* _EXERCISE GOAL_: Take from the listing each line that has the string "HasUsage".

* _DATA TO EXAMINE_:
********************
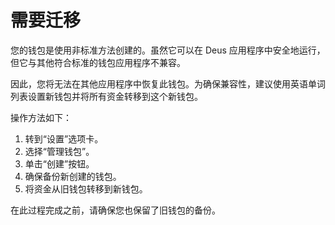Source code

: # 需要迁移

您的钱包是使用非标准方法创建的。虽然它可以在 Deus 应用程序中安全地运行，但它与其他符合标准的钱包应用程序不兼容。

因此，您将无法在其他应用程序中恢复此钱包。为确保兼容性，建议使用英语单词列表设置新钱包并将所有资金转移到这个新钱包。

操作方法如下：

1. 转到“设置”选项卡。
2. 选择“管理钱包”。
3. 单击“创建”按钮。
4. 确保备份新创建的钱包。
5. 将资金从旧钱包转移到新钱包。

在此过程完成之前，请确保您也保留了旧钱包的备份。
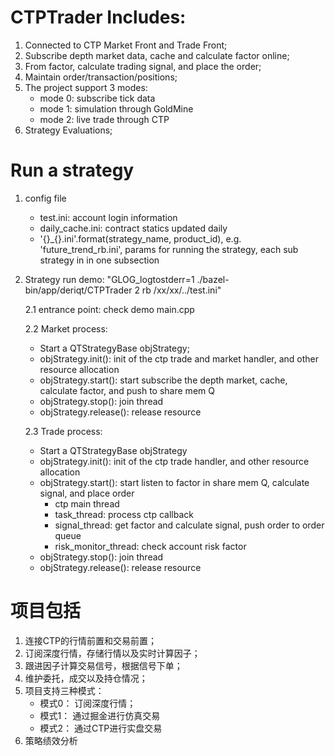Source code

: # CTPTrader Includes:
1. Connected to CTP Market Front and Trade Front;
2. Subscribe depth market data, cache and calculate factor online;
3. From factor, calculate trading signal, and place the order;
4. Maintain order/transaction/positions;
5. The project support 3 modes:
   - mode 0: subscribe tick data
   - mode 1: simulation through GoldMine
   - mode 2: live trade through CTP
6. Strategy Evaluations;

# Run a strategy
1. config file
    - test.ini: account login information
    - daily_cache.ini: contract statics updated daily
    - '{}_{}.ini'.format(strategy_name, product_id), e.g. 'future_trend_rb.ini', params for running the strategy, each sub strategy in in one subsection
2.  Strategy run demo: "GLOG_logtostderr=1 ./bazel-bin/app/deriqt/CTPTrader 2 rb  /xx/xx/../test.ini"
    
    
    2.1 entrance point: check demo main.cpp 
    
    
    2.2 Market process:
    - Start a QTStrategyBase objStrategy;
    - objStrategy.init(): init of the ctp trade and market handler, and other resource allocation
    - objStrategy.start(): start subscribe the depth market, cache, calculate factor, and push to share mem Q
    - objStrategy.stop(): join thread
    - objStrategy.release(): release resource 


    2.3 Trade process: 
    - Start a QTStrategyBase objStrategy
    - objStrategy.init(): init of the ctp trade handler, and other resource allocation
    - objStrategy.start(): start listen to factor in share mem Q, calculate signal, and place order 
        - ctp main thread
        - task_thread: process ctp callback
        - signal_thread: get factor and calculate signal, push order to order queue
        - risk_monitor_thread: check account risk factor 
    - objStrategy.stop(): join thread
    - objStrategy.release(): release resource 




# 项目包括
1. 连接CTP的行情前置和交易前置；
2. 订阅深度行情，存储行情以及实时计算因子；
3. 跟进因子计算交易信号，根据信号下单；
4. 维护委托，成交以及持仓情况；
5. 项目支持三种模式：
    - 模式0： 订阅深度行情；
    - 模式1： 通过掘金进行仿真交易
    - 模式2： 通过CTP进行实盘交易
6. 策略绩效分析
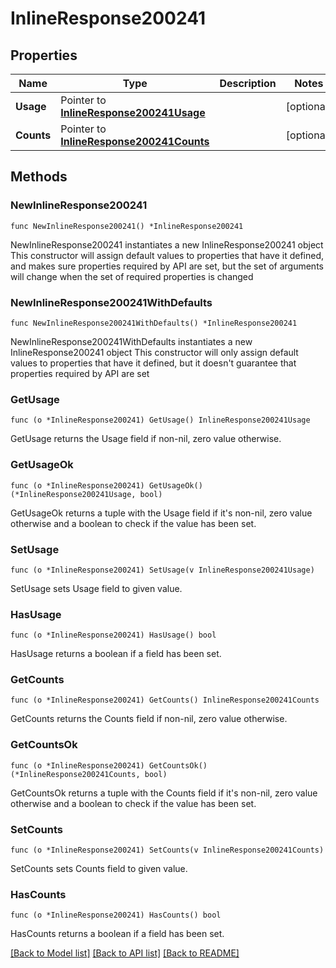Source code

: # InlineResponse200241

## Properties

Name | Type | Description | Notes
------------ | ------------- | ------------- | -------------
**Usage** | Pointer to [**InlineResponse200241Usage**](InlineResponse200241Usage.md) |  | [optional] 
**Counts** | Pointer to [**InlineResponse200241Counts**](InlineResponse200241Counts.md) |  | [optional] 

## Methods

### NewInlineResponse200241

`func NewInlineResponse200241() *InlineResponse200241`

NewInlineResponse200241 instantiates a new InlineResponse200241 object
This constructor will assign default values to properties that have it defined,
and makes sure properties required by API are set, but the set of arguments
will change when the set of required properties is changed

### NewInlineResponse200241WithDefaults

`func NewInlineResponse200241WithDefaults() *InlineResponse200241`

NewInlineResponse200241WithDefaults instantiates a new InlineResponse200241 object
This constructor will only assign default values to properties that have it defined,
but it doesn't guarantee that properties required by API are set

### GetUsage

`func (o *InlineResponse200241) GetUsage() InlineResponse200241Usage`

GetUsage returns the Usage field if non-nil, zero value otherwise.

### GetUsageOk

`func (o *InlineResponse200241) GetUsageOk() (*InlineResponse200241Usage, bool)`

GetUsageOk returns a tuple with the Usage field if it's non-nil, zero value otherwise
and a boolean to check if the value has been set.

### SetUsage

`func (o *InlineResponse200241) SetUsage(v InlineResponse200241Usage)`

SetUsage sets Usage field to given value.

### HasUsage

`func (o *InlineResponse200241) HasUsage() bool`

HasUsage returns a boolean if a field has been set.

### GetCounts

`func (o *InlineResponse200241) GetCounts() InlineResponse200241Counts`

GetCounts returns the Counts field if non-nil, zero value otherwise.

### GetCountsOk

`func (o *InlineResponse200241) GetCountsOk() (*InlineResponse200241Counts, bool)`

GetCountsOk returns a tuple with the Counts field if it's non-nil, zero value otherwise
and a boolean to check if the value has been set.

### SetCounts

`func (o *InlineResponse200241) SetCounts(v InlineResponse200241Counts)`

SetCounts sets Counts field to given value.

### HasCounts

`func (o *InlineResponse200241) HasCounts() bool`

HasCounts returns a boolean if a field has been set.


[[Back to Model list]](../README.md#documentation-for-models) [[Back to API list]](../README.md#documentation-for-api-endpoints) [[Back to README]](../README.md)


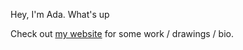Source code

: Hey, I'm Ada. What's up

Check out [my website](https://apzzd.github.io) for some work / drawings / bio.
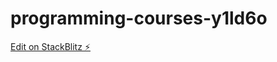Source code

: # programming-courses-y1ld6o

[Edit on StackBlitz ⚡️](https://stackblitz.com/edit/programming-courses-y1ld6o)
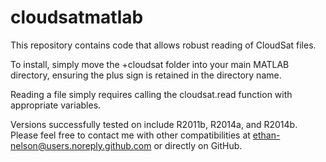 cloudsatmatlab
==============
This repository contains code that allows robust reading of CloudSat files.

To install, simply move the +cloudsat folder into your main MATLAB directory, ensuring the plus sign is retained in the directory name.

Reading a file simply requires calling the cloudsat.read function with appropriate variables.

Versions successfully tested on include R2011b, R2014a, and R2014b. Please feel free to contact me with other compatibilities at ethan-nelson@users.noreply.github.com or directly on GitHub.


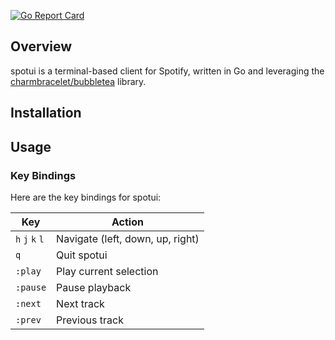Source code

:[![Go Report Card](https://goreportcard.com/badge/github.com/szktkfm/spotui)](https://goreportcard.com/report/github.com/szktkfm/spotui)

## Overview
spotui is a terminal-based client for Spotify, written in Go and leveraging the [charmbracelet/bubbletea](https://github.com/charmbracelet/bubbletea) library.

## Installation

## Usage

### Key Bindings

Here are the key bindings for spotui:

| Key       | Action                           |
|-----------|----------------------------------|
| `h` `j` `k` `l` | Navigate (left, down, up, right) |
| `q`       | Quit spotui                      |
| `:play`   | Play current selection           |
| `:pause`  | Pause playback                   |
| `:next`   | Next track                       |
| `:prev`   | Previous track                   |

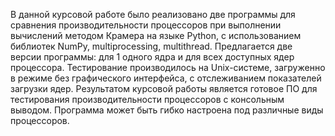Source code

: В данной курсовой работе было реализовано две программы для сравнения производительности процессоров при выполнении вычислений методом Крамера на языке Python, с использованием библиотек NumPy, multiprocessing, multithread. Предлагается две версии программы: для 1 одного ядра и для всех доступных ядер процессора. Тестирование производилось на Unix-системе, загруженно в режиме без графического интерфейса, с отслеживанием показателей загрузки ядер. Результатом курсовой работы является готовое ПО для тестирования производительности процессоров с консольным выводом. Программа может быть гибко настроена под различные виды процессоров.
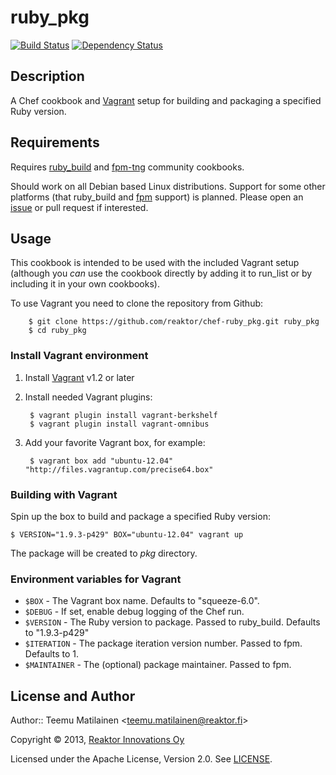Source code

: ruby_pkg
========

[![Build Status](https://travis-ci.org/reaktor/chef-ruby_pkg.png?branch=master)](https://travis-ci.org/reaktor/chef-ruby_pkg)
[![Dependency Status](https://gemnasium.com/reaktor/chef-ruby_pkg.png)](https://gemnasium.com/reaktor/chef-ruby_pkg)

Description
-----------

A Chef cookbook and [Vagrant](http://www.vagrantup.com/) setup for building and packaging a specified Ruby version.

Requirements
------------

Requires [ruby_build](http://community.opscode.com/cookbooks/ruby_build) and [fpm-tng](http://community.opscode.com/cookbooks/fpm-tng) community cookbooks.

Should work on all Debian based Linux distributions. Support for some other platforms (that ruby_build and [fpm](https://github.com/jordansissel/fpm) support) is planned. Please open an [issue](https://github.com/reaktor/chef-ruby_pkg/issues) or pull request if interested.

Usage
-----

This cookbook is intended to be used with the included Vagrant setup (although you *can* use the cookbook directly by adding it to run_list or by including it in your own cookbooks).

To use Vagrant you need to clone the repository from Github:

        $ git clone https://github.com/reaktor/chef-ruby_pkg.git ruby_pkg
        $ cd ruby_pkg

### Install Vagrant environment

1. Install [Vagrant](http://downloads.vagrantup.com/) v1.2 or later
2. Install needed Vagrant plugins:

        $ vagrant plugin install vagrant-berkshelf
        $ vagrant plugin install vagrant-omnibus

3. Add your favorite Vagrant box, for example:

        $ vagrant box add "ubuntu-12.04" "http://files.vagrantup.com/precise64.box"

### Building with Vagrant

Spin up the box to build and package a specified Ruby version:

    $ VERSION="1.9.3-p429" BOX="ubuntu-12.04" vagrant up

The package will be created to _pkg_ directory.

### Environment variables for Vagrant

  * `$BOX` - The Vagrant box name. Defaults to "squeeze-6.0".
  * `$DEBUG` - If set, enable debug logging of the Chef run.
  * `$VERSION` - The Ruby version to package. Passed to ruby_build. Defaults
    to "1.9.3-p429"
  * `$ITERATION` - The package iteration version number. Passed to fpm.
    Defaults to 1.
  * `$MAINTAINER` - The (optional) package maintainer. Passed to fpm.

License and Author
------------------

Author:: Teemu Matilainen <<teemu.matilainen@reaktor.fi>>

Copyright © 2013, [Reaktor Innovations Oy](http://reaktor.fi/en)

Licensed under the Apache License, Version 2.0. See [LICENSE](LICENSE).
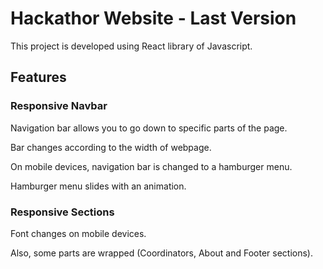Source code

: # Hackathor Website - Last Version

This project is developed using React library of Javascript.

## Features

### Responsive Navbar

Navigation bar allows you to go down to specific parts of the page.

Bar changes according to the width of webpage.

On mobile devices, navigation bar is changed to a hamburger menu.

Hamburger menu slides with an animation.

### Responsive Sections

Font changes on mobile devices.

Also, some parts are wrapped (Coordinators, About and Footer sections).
********************
* _WRITTEN RESPONSE_:
### HasUsage
`func (o *InlineResponse200241) HasUsage() bool`
HasUsage returns a boolean if a field has been set.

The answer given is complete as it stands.